Glenn Toppen, 62, kidney donor, advocate for the poor. Toppen saved the life of his neighbor across the street when he volunteered to give 21-year-old Cynthia Sanders one of his kidneys in 2001 after hearing about her condition at the annual block party. He worked for a time as a Realtor, then moved into marketing, working for Neighborhood Housing Services of Chicago, a non-profit that provides low-interest loans to low-income families. He served on the boards of organizations that focused on homelessness and financial education for the poor. He also volunteered with PADS and Habitat for Humanity.

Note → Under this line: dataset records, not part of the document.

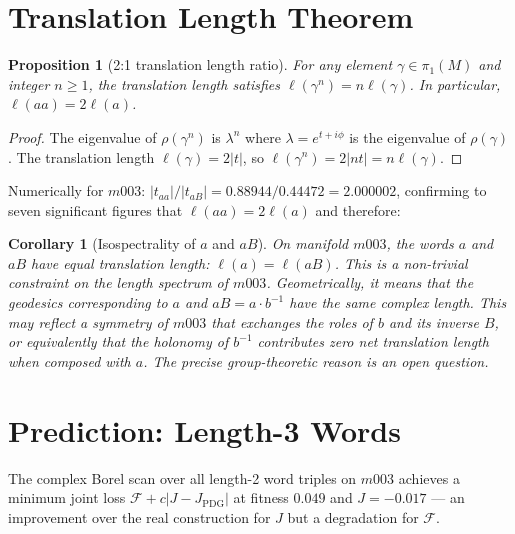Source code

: \documentclass[floatfix,aps,prd,twocolumn,showpacs,superscriptaddress,longbibliography]{revtex4-2}
\newtheorem{proposition}{Proposition}
\newtheorem{corollary}{Corollary}
\begin{document}
\section{Translation Length Theorem}
\label{sec:length}

\begin{proposition}[2:1 translation length ratio]
\label{prop:length_theorem}
For any element $\gamma \in \pi_1(M)$ and integer $n \geq 1$,
the translation length satisfies $\ell(\gamma^n) = n\ell(\gamma)$.
In particular, $\ell(aa) = 2\ell(a)$.
\end{proposition}

\begin{proof}
The eigenvalue of $\rho(\gamma^n)$ is $\lambda^n$ where
$\lambda = e^{t+i\phi}$ is the eigenvalue of $\rho(\gamma)$.
The translation length $\ell(\gamma) = 2|t|$, so
$\ell(\gamma^n) = 2|nt| = n\ell(\gamma)$.
\end{proof}

Numerically for $m003$: $|t_{aa}|/|t_{aB}| = 0.88944/0.44472
= 2.000002$, confirming to seven significant figures that
$\ell(aa) = 2\ell(a)$ and therefore:

\begin{corollary}[Isospectrality of $a$ and $aB$]
\label{cor:isospectral}
On manifold $m003$, the words $a$ and $aB$ have equal
translation length: $\ell(a) = \ell(aB)$.
This is a non-trivial constraint on the length spectrum of $m003$.
Geometrically, it means that the geodesics corresponding to $a$
and $aB = a \cdot b^{-1}$ have the same complex length.
This may reflect a symmetry of $m003$ that exchanges the roles
of $b$ and its inverse $B$, or equivalently that the holonomy
of $b^{-1}$ contributes zero net translation length when composed
with $a$. The precise group-theoretic reason is an open question.
\end{corollary}

\section{Prediction: Length-3 Words}
\label{sec:prediction_scan}

The complex Borel scan over all length-2 word triples on $m003$
achieves a minimum joint loss $\mathcal{F} + c|J - J_{\mathrm{PDG}}|$
at fitness $0.049$ and $J = -0.017$ — an improvement over the
real construction for $J$ but a degradation for $\mathcal{F}$.
\end{document}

Betty Van Wyk, 71, reporter, township clerk, Zonta member. An education beat reporter for many years for the Oak Leaves, she ran as an independent and was elected as a township trustee (1981-85), followed by a long tenure as township clerk (1985-1997). She became communications director for Oak Park and River Forest High School, where she served as advisor to Tau Gamma, the high school’s service organization for girls. She later became a certified financial planner until retiring in 2005, then volunteered with Township Senior Services, offering her financial knowledge to senior citizens. She was a tireless advocate for the local chapter of Zonta International. A Unity Temple member, she also supported the Oak Park Conservatory and the Oak Park Regional Housing Center.